So your saying a bit iof degeneration is a good thing? Degeneration I presume is loss or attenuation?

Andy.
If you try to get a large gain in a stage the anode load impedance has to go up, this brings down the roll-off point, the Miller effect gets scaled up and the roll-off point comes down seriously. Phase shifts increase to match.

If you're designing an amplifier intended to have overall feedback, you want the feedback to be effective over the range people can hear (or marketing insist on a larger number which looks competitive.impressive) THEN you need your base amplifier (to which the feedback is applied) to have a response to appreciably higher frequency, trying to roll off its gain down to unity loop gain, before the phase lags build up to 1980 degrees, else the thing will oscillate.

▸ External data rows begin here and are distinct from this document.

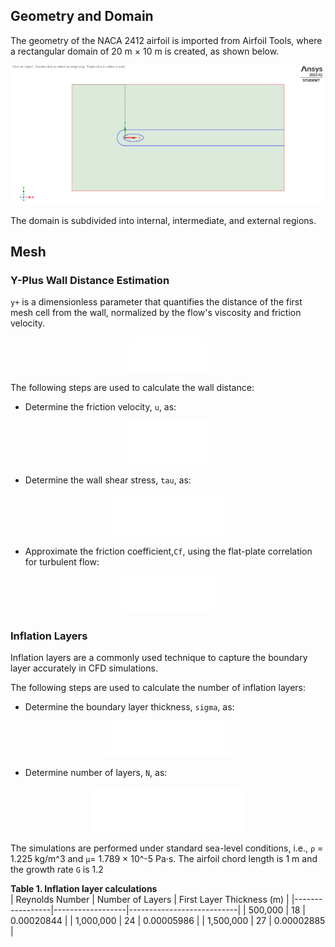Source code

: ## Geometry and Domain
The geometry of the NACA 2412 airfoil is imported from Airfoil Tools, where a rectangular domain of 20 m × 10 m is created, as shown below.
<div align="center">
  <img src="images/domain" alt="images/domain" width="700"/>
</div>

The domain is subdivided into internal, intermediate, and external regions.
## Mesh
###  Y-Plus Wall Distance Estimation
`y+` is a dimensionless parameter that quantifies the distance of the first mesh cell from the wall, normalized by the flow's viscosity and friction velocity.

<div align="center">
  <img src="images/y+.svg" alt="images/y+.svg" width="126"/>
</div>

The following steps are used to calculate the wall distance:

- Determine the friction velocity, `u`, as:
<div align="center">
  <img src="images/u_tau.svg" alt="images/u_tau.svg" width="125"/>
</div>

- Determine the wall shear stress, `tau`, as:  
<div align="center">
  <img src="images/tau_w.svg" alt="images/tau_w.svg" width="200"/>
</div>

- Approximate the friction coefficient,`Cf`, using the flat-plate correlation for turbulent flow:
<div align="center">
  <img src="images/cf.svg" alt="images/cf.svg" width="150"/>
</div>

### Inflation Layers
Inflation layers are a commonly used technique to capture the boundary layer accurately in CFD simulations. 

The following steps are used to calculate the number of inflation layers:

- Determine the boundary layer thickness, `sigma`, as:
<div align="center">
  <img src="images/sigma_99.svg" alt="images/sigma_99.svg" width="200"/>
</div>

- Determine number of layers, `N`, as:
<div align="center">
  <img src="images/N.svg" alt="images/N.svg" width="250"/>
</div>

The simulations are performed under standard sea-level conditions, i.e., `ρ` = 1.225 kg/m^3 and `μ`= 1.789 × 10^-5 Pa·s. The airfoil chord length is 1 m and the growth rate `G` is 1.2

**Table 1. Inflation layer calculations**  
| Reynolds Number | Number of Layers | First Layer Thickness (m) |
|-----------------|------------------|---------------------------|
| 500,000         | 18               | 0.00020844                |
| 1,000,000       | 24               | 0.00005986                |
| 1,500,000       | 27               | 0.00002885                |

So for a standard hifi amp, expected to be pretty flat to 20kHz (for marketing reasons if not audiometry) then the bandwidth from each individual stage needs to be several times that. The output transformer is a much more difficult thing, so do the electronics well enough to keep out of the way.

Degeneration is not loss or attenuation. It is local feedback acting within an individual stage. It reduces the stage gain from what it could have been if degeneration hadn't been applied (or if a decoupler was shorting the signal voltage across a cathode/emitter resistor) Degeneration doesn't have a visible loop on a schematic that people can point to and say "Aha! Feedback" Degeneration works by having an impedance common to both the loop of the input circuit and the loop of the output circuit of a device.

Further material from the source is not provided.